## Data under study
- Opening Delimiter -
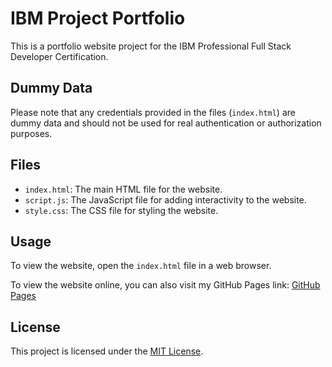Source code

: # IBM Project Portfolio

This is a portfolio website project for the IBM Professional Full Stack Developer Certification.

## Dummy Data

Please note that any credentials provided in the files (`index.html`) are dummy data and should not be used for real authentication or authorization purposes.

## Files

- `index.html`: The main HTML file for the website.
- `script.js`: The JavaScript file for adding interactivity to the website.
- `style.css`: The CSS file for styling the website.

## Usage

To view the website, open the `index.html` file in a web browser.

To view the website online, you can also visit my GitHub Pages link: [GitHub Pages](https://your-github-username.github.io/your-repo-name/)

## License

This project is licensed under the [MIT License](LICENSE).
- Closing Delimiter -
## What the exercise asks
Beginning with the line in which "To view the website online, you" appears, print each remaining line of the listing exactly, the last line included.

## Task answer
To view the website online, you can also visit my GitHub Pages link: [GitHub Pages](https://your-github-username.github.io/your-repo-name/)

## License

This project is licensed under the [MIT License](LICENSE).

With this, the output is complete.